Chen X, Sun K, Jiao S, Cai N, Zhao X, Zou H, Xie Y, Wang Z, Zhong M, Wei L - Sci Rep (2014)

Bottom Line: We found that many CRC specimens had strong SIRT1 expression, which had an obvious correlation with poor prognosis of CRC patients.Moreover, SIRT1 deficiency decreased percentage of CD133(+) cells, attenuated the abilities of colony and sphere formation, and inhibited tumorigenicity in vivo in CRC cells.Further study demonstrated that the expressions of several stemness-associated genes, including Oct4, Nanog, Cripto, Tert and Lin28, were reduced by SIRT1 knockdown in CRC cells.

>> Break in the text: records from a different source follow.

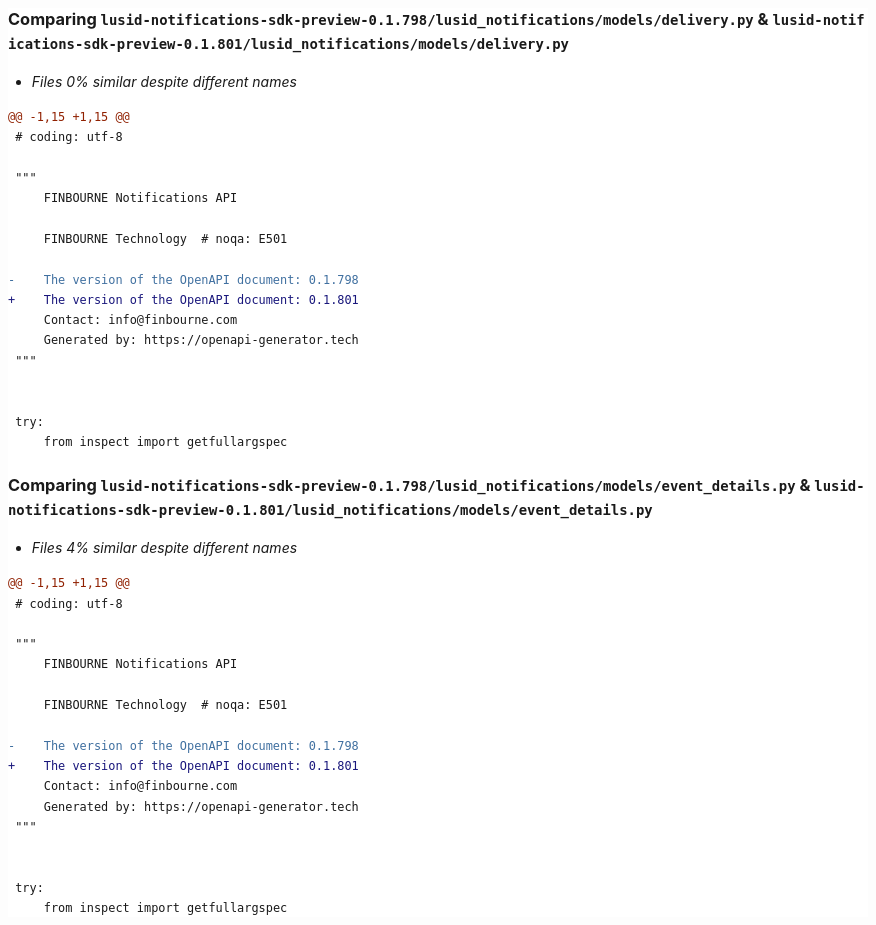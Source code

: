 ### Comparing `lusid-notifications-sdk-preview-0.1.798/lusid_notifications/models/delivery.py` & `lusid-notifications-sdk-preview-0.1.801/lusid_notifications/models/delivery.py`

 * *Files 0% similar despite different names*

```diff
@@ -1,15 +1,15 @@
 # coding: utf-8
 
 """
     FINBOURNE Notifications API
 
     FINBOURNE Technology  # noqa: E501
 
-    The version of the OpenAPI document: 0.1.798
+    The version of the OpenAPI document: 0.1.801
     Contact: info@finbourne.com
     Generated by: https://openapi-generator.tech
 """
 
 
 try:
     from inspect import getfullargspec
```

### Comparing `lusid-notifications-sdk-preview-0.1.798/lusid_notifications/models/event_details.py` & `lusid-notifications-sdk-preview-0.1.801/lusid_notifications/models/event_details.py`

 * *Files 4% similar despite different names*

```diff
@@ -1,15 +1,15 @@
 # coding: utf-8
 
 """
     FINBOURNE Notifications API
 
     FINBOURNE Technology  # noqa: E501
 
-    The version of the OpenAPI document: 0.1.798
+    The version of the OpenAPI document: 0.1.801
     Contact: info@finbourne.com
     Generated by: https://openapi-generator.tech
 """
 
 
 try:
     from inspect import getfullargspec
```
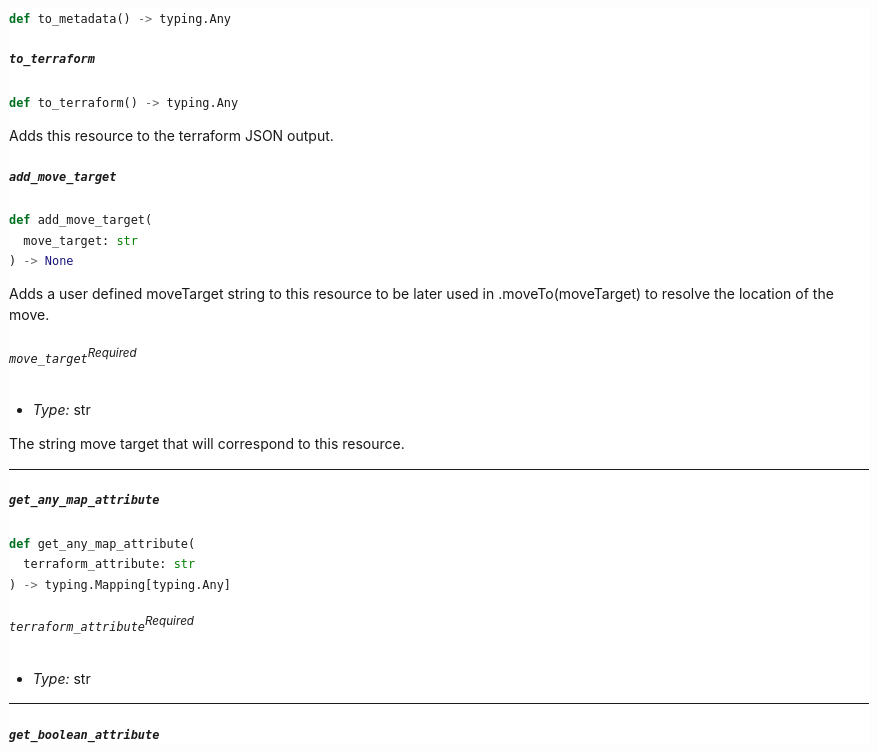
 ```python
def to_metadata() -> typing.Any
```

##### `to_terraform` <a name="to_terraform" id="@cdktf/provider-opentelekomcloud.rdsReadReplicaV3.RdsReadReplicaV3.toTerraform"></a>

```python
def to_terraform() -> typing.Any
```

Adds this resource to the terraform JSON output.

##### `add_move_target` <a name="add_move_target" id="@cdktf/provider-opentelekomcloud.rdsReadReplicaV3.RdsReadReplicaV3.addMoveTarget"></a>

```python
def add_move_target(
  move_target: str
) -> None
```

Adds a user defined moveTarget string to this resource to be later used in .moveTo(moveTarget) to resolve the location of the move.

###### `move_target`<sup>Required</sup> <a name="move_target" id="@cdktf/provider-opentelekomcloud.rdsReadReplicaV3.RdsReadReplicaV3.addMoveTarget.parameter.moveTarget"></a>

- *Type:* str

The string move target that will correspond to this resource.

---

##### `get_any_map_attribute` <a name="get_any_map_attribute" id="@cdktf/provider-opentelekomcloud.rdsReadReplicaV3.RdsReadReplicaV3.getAnyMapAttribute"></a>

```python
def get_any_map_attribute(
  terraform_attribute: str
) -> typing.Mapping[typing.Any]
```

###### `terraform_attribute`<sup>Required</sup> <a name="terraform_attribute" id="@cdktf/provider-opentelekomcloud.rdsReadReplicaV3.RdsReadReplicaV3.getAnyMapAttribute.parameter.terraformAttribute"></a>

- *Type:* str

---

##### `get_boolean_attribute` <a name="get_boolean_attribute" id="@cdktf/provider-opentelekomcloud.rdsReadReplicaV3.RdsReadReplicaV3.getBooleanAttribute"></a>
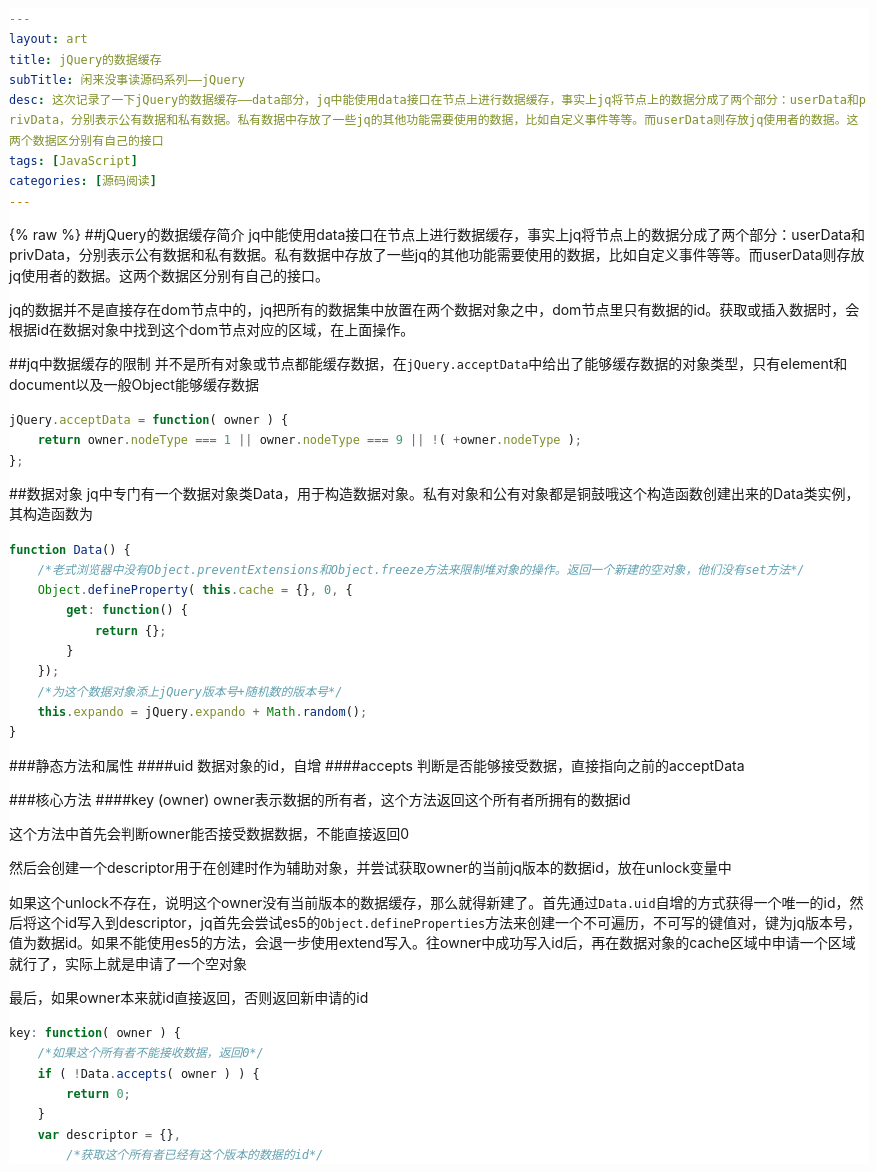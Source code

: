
```yaml
---
layout: art
title: jQuery的数据缓存
subTitle: 闲来没事读源码系列——jQuery
desc: 这次记录了一下jQuery的数据缓存——data部分，jq中能使用data接口在节点上进行数据缓存，事实上jq将节点上的数据分成了两个部分：userData和privData，分别表示公有数据和私有数据。私有数据中存放了一些jq的其他功能需要使用的数据，比如自定义事件等等。而userData则存放jq使用者的数据。这两个数据区分别有自己的接口
tags: [JavaScript]
categories: [源码阅读]
---
```

{% raw %}
##jQuery的数据缓存简介
jq中能使用data接口在节点上进行数据缓存，事实上jq将节点上的数据分成了两个部分：userData和privData，分别表示公有数据和私有数据。私有数据中存放了一些jq的其他功能需要使用的数据，比如自定义事件等等。而userData则存放jq使用者的数据。这两个数据区分别有自己的接口。

jq的数据并不是直接存在dom节点中的，jq把所有的数据集中放置在两个数据对象之中，dom节点里只有数据的id。获取或插入数据时，会根据id在数据对象中找到这个dom节点对应的区域，在上面操作。

##jq中数据缓存的限制
并不是所有对象或节点都能缓存数据，在`jQuery.acceptData`中给出了能够缓存数据的对象类型，只有element和document以及一般Object能够缓存数据
```javascript
jQuery.acceptData = function( owner ) {
    return owner.nodeType === 1 || owner.nodeType === 9 || !( +owner.nodeType );
};
```

##数据对象
jq中专门有一个数据对象类Data，用于构造数据对象。私有对象和公有对象都是铜鼓哦这个构造函数创建出来的Data类实例，其构造函数为
```javascript
function Data() {
    /*老式浏览器中没有Object.preventExtensions和Object.freeze方法来限制堆对象的操作。返回一个新建的空对象，他们没有set方法*/
    Object.defineProperty( this.cache = {}, 0, {
        get: function() {
            return {};
        }
    });
    /*为这个数据对象添上jQuery版本号+随机数的版本号*/
    this.expando = jQuery.expando + Math.random();
}
```

###静态方法和属性
####uid
数据对象的id，自增
####accepts
判断是否能够接受数据，直接指向之前的acceptData

###核心方法
####key (owner)
owner表示数据的所有者，这个方法返回这个所有者所拥有的数据id

这个方法中首先会判断owner能否接受数据数据，不能直接返回0

然后会创建一个descriptor用于在创建时作为辅助对象，并尝试获取owner的当前jq版本的数据id，放在unlock变量中

如果这个unlock不存在，说明这个owner没有当前版本的数据缓存，那么就得新建了。首先通过`Data.uid`自增的方式获得一个唯一的id，然后将这个id写入到descriptor，jq首先会尝试es5的`Object.defineProperties`方法来创建一个不可遍历，不可写的键值对，键为jq版本号，值为数据id。如果不能使用es5的方法，会退一步使用extend写入。往owner中成功写入id后，再在数据对象的cache区域中申请一个区域就行了，实际上就是申请了一个空对象

最后，如果owner本来就id直接返回，否则返回新申请的id

```javascript
key: function( owner ) {
    /*如果这个所有者不能接收数据，返回0*/
    if ( !Data.accepts( owner ) ) {
        return 0;
    }
    var descriptor = {},
        /*获取这个所有者已经有这个版本的数据的id*/
```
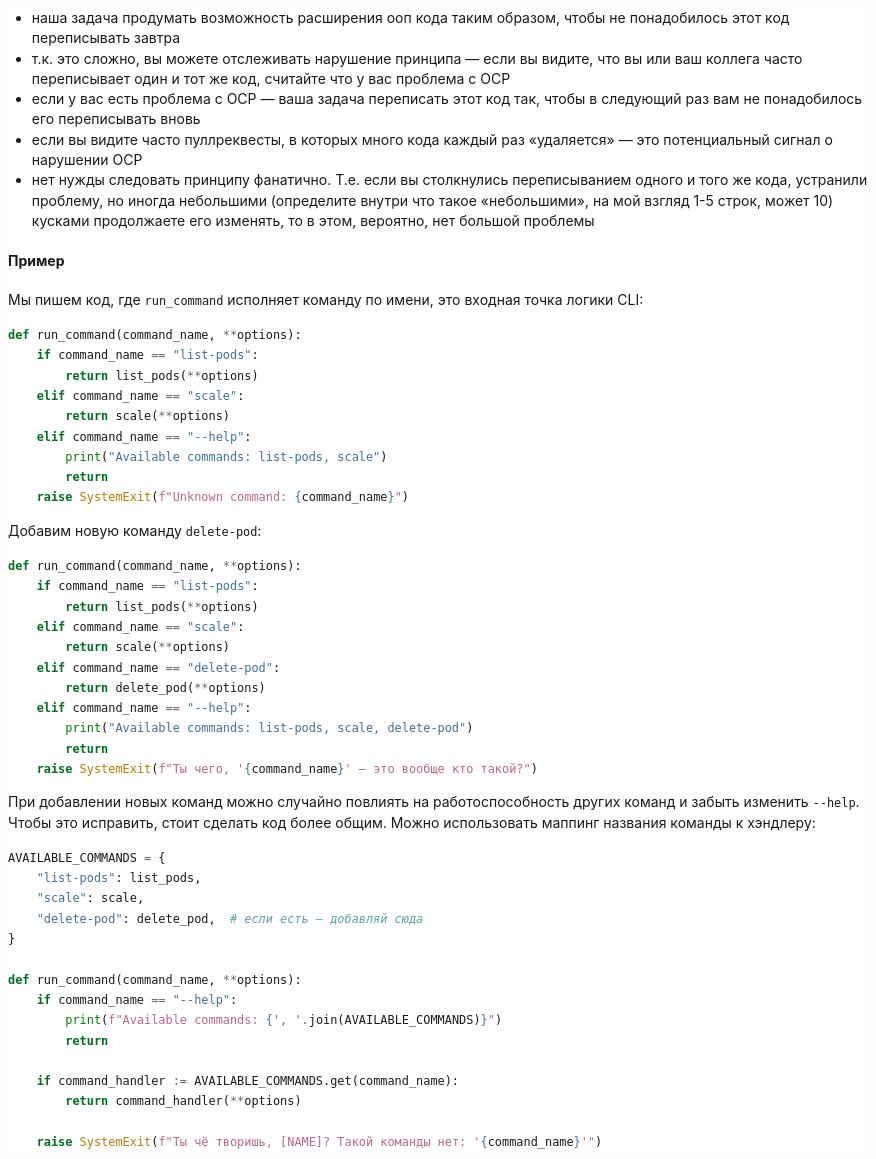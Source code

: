 * наша задача продумать возможность расширения ооп кода таким образом, чтобы не понадобилось этот код переписывать завтра
* т.к. это сложно, вы можете отслеживать нарушение принципа — если вы видите, что вы или ваш коллега часто переписывает один и тот же код, считайте что у вас проблема с OCP
* если у вас есть проблема с OCP — ваша задача переписать этот код так, чтобы в следующий раз вам не понадобилось его переписывать вновь
* если вы видите часто пуллреквесты, в которых много кода каждый раз «удаляется» — это потенциальный сигнал о нарушении OCP
* нет нужды следовать принципу фанатично. Т.е. если вы столкнулись переписыванием одного и того же кода, устранили проблему, но иногда небольшими (определите внутри что такое «небольшими», на мой взгляд 1-5 строк, может 10)  кусками продолжаете его изменять, то в этом, вероятно, нет большой проблемы

#### Пример
Мы пишем код, где `run_command` исполняет команду по имени, это входная точка логики CLI:

```python
def run_command(command_name, **options):
    if command_name == "list-pods":
        return list_pods(**options)
    elif command_name == "scale":
        return scale(**options)
    elif command_name == "--help":
        print("Available commands: list-pods, scale")
        return
    raise SystemExit(f"Unknown command: {command_name}")
```

Добавим новую команду `delete-pod`:

```python
def run_command(command_name, **options):
    if command_name == "list-pods":
        return list_pods(**options)
    elif command_name == "scale":
        return scale(**options)
    elif command_name == "delete-pod":
        return delete_pod(**options)
    elif command_name == "--help":
        print("Available commands: list-pods, scale, delete-pod")
        return
    raise SystemExit(f"Ты чего, '{command_name}' — это вообще кто такой?")
```

При добавлении новых команд можно случайно повлиять на работоспособность других команд и забыть изменить `--help`. Чтобы это исправить, стоит сделать код более общим. Можно использовать маппинг названия команды к хэндлеру:

```python
AVAILABLE_COMMANDS = {
    "list-pods": list_pods,
    "scale": scale,
    "delete-pod": delete_pod,  # если есть — добавляй сюда
}

def run_command(command_name, **options):
    if command_name == "--help":
        print(f"Available commands: {', '.join(AVAILABLE_COMMANDS)}")
        return

    if command_handler := AVAILABLE_COMMANDS.get(command_name):
        return command_handler(**options)

    raise SystemExit(f"Ты чё творишь, [NAME]? Такой команды нет: '{command_name}'")
```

View Article: PubMed Central - PubMed

Affiliation: Central Laboratory, Ren Ji Hospital, School of Medicine, Shanghai Jiao Tong University, Shanghai, China.

ABSTRACT
SIRT1, a NAD(+) dependent class III deacetylase, takes part in many important biological processes. Previous studies show that SIRT1 is overexpressed in some cancers and plays an essential role in tumorigenesis. However, the association between SIRT1 and colorectal cancer (CRC) is still unclear. We found that many CRC specimens had strong SIRT1 expression, which had an obvious correlation with poor prognosis of CRC patients. Meanwhile, SIRT1 expression had a co-localization with CD133, a current universal marker to characterize colorectal cancer stem cells (CSCs). In vitro studies also revealed that SIRT1 was overexpressed in colorectal CSC-like cells. Moreover, SIRT1 deficiency decreased percentage of CD133(+) cells, attenuated the abilities of colony and sphere formation, and inhibited tumorigenicity in vivo in CRC cells. Further study demonstrated that the expressions of several stemness-associated genes, including Oct4, Nanog, Cripto, Tert and Lin28, were reduced by SIRT1 knockdown in CRC cells. Taken together, our findings suggest that SIRT1 plays a crucial role in keeping the characteristics of CSCs cells. SIRT1 is a potential independent prognostic factor of CRC patients after tumor resection with curative intent, and will contribute to providing a promising new approach to target at CSCs in CRC treatment.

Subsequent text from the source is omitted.